Statins, which are frequently co-prescribed with Wegovy given the overlapping cardiometabolic population, can independently raise ALT. A patient whose ALT rises on Wegovy plus atorvastatin needs careful attribution. Weight-loss-induced ALT improvement may be masking statin-related hepatotoxicity, or the statin may be falsely implicating Wegovy. Checking a GGT or fractionating the alkaline phosphatase can help differentiate hepatocellular from cholestatic patterns 5.

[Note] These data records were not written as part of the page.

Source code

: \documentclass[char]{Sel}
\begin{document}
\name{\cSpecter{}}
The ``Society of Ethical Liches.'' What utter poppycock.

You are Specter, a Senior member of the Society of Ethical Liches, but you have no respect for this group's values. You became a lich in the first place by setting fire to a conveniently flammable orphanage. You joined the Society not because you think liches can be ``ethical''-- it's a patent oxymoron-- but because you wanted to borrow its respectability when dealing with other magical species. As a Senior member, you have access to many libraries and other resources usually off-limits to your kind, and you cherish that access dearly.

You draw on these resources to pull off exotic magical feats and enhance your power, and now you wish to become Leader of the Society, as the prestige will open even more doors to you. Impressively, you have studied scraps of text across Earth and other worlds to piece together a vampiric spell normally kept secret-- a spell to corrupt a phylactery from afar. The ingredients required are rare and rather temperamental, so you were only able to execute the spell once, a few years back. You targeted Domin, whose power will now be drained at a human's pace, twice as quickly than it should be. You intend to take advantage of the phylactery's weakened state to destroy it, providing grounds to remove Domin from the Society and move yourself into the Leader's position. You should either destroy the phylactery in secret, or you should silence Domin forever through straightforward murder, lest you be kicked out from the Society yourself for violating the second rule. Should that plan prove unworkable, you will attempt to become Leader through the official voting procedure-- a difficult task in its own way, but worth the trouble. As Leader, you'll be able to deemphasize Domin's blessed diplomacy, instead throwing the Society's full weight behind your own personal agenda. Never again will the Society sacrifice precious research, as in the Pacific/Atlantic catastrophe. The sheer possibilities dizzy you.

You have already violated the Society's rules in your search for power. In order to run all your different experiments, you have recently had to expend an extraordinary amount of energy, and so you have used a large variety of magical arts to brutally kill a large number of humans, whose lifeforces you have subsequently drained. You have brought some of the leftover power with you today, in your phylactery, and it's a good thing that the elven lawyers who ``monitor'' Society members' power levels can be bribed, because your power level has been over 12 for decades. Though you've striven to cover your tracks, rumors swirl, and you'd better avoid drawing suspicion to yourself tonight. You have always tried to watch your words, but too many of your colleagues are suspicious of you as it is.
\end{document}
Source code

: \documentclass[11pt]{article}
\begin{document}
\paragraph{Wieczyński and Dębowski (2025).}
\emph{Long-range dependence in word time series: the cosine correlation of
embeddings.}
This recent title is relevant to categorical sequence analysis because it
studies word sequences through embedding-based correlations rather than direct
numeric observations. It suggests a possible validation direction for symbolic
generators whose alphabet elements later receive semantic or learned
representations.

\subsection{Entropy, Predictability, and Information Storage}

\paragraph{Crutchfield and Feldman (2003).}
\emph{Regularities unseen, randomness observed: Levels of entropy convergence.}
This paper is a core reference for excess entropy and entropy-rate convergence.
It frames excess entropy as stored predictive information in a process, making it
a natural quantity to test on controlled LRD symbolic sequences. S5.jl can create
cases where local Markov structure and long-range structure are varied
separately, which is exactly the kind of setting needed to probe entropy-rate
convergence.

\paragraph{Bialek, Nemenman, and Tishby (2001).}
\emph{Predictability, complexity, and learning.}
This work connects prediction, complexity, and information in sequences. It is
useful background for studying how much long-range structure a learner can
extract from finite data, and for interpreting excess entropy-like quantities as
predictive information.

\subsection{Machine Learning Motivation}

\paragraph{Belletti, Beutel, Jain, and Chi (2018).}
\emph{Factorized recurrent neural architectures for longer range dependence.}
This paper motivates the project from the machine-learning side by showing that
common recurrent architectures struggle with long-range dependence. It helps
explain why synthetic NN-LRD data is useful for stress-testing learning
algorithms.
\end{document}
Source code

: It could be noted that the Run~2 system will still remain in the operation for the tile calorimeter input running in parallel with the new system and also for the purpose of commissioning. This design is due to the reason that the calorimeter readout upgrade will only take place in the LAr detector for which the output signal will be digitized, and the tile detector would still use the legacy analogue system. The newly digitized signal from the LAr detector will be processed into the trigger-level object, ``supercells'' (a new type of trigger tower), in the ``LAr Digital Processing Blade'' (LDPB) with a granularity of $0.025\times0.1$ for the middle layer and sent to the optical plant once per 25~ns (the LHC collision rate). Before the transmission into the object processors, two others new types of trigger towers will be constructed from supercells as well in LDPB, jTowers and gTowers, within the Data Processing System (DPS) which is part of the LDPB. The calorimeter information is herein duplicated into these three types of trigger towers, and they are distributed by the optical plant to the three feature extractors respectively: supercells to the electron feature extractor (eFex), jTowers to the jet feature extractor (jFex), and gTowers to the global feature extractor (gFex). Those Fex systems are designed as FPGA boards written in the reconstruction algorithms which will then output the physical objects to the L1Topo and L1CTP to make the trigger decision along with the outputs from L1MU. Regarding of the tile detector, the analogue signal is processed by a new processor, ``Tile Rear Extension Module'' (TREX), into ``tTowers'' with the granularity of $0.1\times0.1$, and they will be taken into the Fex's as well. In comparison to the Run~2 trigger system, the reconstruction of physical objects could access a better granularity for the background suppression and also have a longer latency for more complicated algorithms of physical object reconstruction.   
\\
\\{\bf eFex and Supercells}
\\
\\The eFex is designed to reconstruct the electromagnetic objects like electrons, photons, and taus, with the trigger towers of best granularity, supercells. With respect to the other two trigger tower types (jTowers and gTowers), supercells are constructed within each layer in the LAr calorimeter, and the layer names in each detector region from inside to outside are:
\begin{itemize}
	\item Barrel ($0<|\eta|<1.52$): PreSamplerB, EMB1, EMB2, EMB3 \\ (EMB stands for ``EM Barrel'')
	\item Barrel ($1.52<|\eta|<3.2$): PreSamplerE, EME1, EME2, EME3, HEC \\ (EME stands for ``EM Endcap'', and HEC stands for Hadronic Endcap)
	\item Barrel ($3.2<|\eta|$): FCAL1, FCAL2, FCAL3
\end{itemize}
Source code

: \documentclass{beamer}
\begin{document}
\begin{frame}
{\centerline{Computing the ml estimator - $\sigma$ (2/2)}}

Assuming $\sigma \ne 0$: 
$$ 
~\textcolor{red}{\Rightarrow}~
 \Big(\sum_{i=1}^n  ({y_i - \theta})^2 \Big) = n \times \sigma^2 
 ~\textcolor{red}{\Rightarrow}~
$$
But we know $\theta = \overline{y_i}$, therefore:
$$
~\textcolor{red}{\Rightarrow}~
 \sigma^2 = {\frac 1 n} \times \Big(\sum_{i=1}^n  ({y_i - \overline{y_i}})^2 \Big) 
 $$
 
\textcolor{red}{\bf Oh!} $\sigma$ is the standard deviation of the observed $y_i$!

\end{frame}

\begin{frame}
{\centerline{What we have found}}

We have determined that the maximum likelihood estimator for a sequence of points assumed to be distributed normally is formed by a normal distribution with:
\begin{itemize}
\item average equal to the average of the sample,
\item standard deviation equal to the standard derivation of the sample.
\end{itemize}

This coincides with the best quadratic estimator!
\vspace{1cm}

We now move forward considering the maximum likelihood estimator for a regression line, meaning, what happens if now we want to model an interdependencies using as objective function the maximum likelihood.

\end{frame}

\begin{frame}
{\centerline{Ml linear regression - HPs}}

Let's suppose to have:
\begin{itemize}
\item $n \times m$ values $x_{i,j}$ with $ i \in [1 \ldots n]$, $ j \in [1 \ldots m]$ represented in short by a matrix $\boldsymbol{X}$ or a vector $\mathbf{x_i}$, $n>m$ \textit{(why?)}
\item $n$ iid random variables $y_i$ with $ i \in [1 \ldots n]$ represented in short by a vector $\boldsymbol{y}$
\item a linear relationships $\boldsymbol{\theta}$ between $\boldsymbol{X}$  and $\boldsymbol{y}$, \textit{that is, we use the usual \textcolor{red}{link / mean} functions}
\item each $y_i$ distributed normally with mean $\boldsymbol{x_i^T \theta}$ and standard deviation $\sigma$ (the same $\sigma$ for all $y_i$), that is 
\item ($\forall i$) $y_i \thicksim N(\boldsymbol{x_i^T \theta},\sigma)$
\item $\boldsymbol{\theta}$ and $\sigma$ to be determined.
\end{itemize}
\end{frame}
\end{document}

What an Abnormal CMP on Wegovy Does (and Does Not) Mean

Not every CMP shift on Wegovy requires action. Here is a clinical decision framework.

Expected and benign: Fasting glucose down 5 to 15 mg/dL, ALT/AST trending down, stable creatinine, stable electrolytes. Continue Wegovy. No intervention needed.

Expected but monitor closely: BUN or creatinine rising 10 to 20% during titration with active nausea. Ensure adequate hydration. Recheck in 2 to 4 weeks. If stable or improving, continue.

Unexpected and act: Potassium below 3.5 mEq/L, sodium below 130 mEq/L, creatinine rising more than 30% from baseline, ALT above 3 times the upper limit of normal. These require active workup, possible dose hold, and specialist referral depending on severity.

Coincidental: New hyperglycemia or rising fasting glucose despite Wegovy. This pattern should prompt screening for medication non-adherence, new-onset diabetes (especially in high-risk patients), or steroid exposure. Semaglutide does not raise glucose.

The most common clinical error is over-reacting to a mildly elevated BUN-to-creatinine ratio during the first 8 weeks. This is almost always dehydration from nausea. Oral rehydration and slower dose titration resolve it in the majority of cases without dose discontinuation 2.